A second point which appears to me to be elucidated by seasonal dimorphism, is the origin of variability. It has already been prominently shown that secondary forms are for the most part considerably more variable than primary forms. From this it follows that similar external influences either induce different changes in the different individuals of a species, or else change all individuals in the same manner, variability arising only from the unequal time in which the individuals are exposed to the external influence. The latter is undoubtedly the case, as appears from the differences which are shown by the various individuals of a secondary form. These are always only differences of degree and not of kind, as is perhaps most distinctly shown by the very variable A. Prorsa (summer form), in which all the occurring variations differ only by the Levana marking being more or less absent, and, at the same time, by approximating more or less to the pure Prorsa marking; but changes in a totally different direction never occur. It is likewise further evident, as has been mentioned above, that allied species and genera, and even entire families (Pieridæ), are changed by similar external inducing causes in the same manner—or, better, in the same direction.

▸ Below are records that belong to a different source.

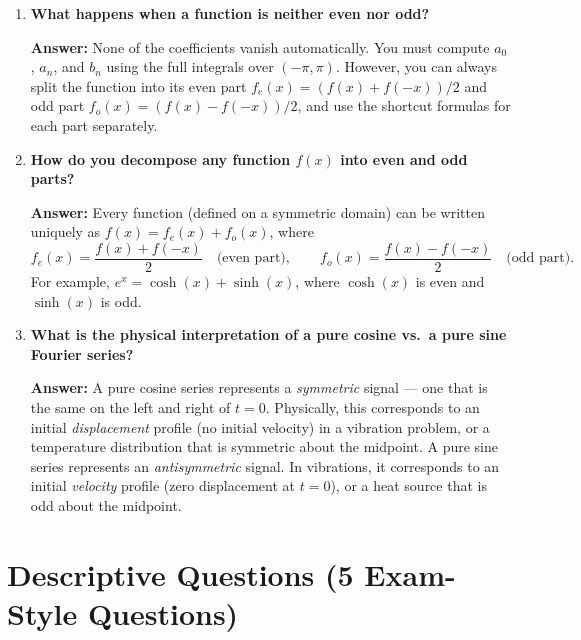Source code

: \documentclass[12pt,a4paper]{article}
\begin{document}
\begin{enumerate}[label=\textbf{Q\arabic*.}]
\item \textbf{What happens when a function is neither even nor odd?}

  \textbf{Answer:} None of the coefficients vanish automatically. You must compute $a_0$,
  $a_n$, and $b_n$ using the full integrals over $(-\pi,\pi)$. However, you can always split
  the function into its even part $f_e(x) = (f(x)+f(-x))/2$ and odd part
  $f_o(x) = (f(x)-f(-x))/2$, and use the shortcut formulas for each part separately.

\item \textbf{How do you decompose any function $f(x)$ into even and odd parts?}

  \textbf{Answer:} Every function (defined on a symmetric domain) can be written uniquely as
  $f(x) = f_e(x) + f_o(x)$, where
  \[
    f_e(x) = \frac{f(x)+f(-x)}{2} \quad \text{(even part)}, \qquad
    f_o(x) = \frac{f(x)-f(-x)}{2} \quad \text{(odd part)}.
  \]
  For example, $e^x = \cosh(x) + \sinh(x)$, where $\cosh(x)$ is even and $\sinh(x)$ is odd.

\item \textbf{What is the physical interpretation of a pure cosine vs.\ a pure sine Fourier series?}

  \textbf{Answer:} A pure cosine series represents a \emph{symmetric} signal --- one that is
  the same on the left and right of $t = 0$. Physically, this corresponds to an initial
  \emph{displacement} profile (no initial velocity) in a vibration problem, or a temperature
  distribution that is symmetric about the midpoint. A pure sine series represents an
  \emph{antisymmetric} signal. In vibrations, it corresponds to an initial \emph{velocity}
  profile (zero displacement at $t=0$), or a heat source that is odd about the midpoint.

\end{enumerate}

\section{Descriptive Questions (5 Exam-Style Questions)}
\end{document}
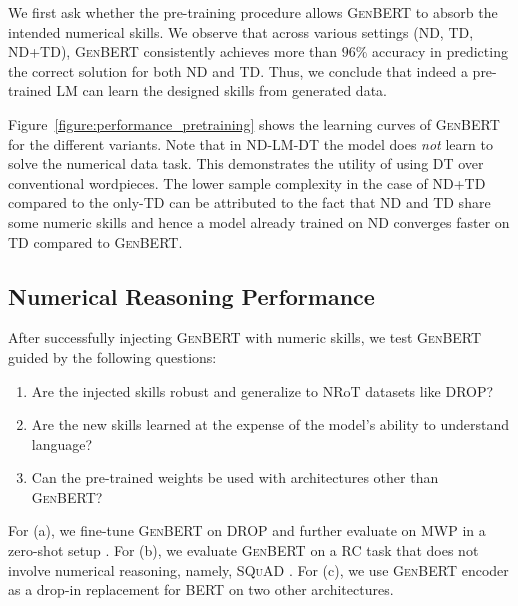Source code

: \documentclass[11pt,a4paper]{article}
\newcommand\bert{\textsc{BERT}}
\newcommand\genbert{\textsc{GenBERT}}
\newcommand\drop{\textsc{DROP}}
\newcommand\squad{\textsc{SQuAD}}
\begin{document}
We first ask whether the pre-training procedure allows \genbert{} to absorb the intended numerical skills. We observe that across various settings (ND, TD, ND+TD), \genbert{} consistently achieves more than $96\%$ accuracy in predicting the correct solution for both ND and TD. Thus, we conclude that indeed a pre-trained LM can learn the designed skills from generated data.

Figure~\ref{figure:performance_pretraining} shows the learning curves of \genbert{} for the different variants. 
Note that in \textsc{ND-LM-DT} the model does \emph{not} learn to solve the numerical data task. This demonstrates the utility of using DT over conventional wordpieces. The lower sample complexity in the case of \textsc{ND+TD} compared to the only-\textsc{TD} can be attributed to the fact that ND and TD share some numeric skills and hence a model already trained on ND converges faster on TD compared to \genbert{}.















\subsection{Numerical Reasoning Performance}
\label{section:numerical_reasoning_performance}

After successfully injecting \genbert{} with numeric skills, we test \genbert{} guided by the following questions:
\begin{enumerate}[label=(\alph*),leftmargin=*,topsep=0pt,itemsep=0pt,parsep=0pt]
    \item Are the injected skills robust and generalize to NRoT datasets like \drop?
    \item Are the new skills learned at the expense of the model's ability to understand language?
\item Can the pre-trained weights be used with architectures other than \genbert{}?
\end{enumerate}
For (a), we fine-tune \genbert{} on \drop{} and further evaluate on MWP in a zero-shot setup .
For (b), we evaluate \genbert{} on a RC task that does not involve numerical reasoning, namely, \squad{} \cite{rajpurkar2016squad}. For (c), we use \genbert{} encoder as a drop-in replacement for \bert{} on two other architectures.
\end{document}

In accordance with these facts the law may be stated, that, in butterflies at least, all the individuals of a species respond to the same external influences by similar changes, and that, consequently, the changes brought about by climatic influences take a fixed direction, determined by the physical constitution of the species. When, however, new climatic forms of butterflies, in which natural selection is completely excluded, and the nature of the species itself definitely determines the direction of the changes, nevertheless show variability from the very beginning, we may venture to conclude that every transformation of a species generally begins with a fluctuation of its characters. But when we find the primary forms of butterflies always far more constant, this shows that the continued crossing of the individuals of a species to a certain extent balances the fluctuations of form. Both facts taken together confirm the law formerly enunciated by me,[54] that in every species a period of variability alternates with one of (relative) constancy—the latter indicating the culmination, and the former the beginning or end, of its development. I here call to mind this law, because the facts which I advanced at that time, viz., Hilgendorf’s history of the phyletic development of the Steinheim fossil shells, having since become somewhat doubtful, one might easily be inclined to go too far in mistrusting them and refuse to give them any weight at all.[55]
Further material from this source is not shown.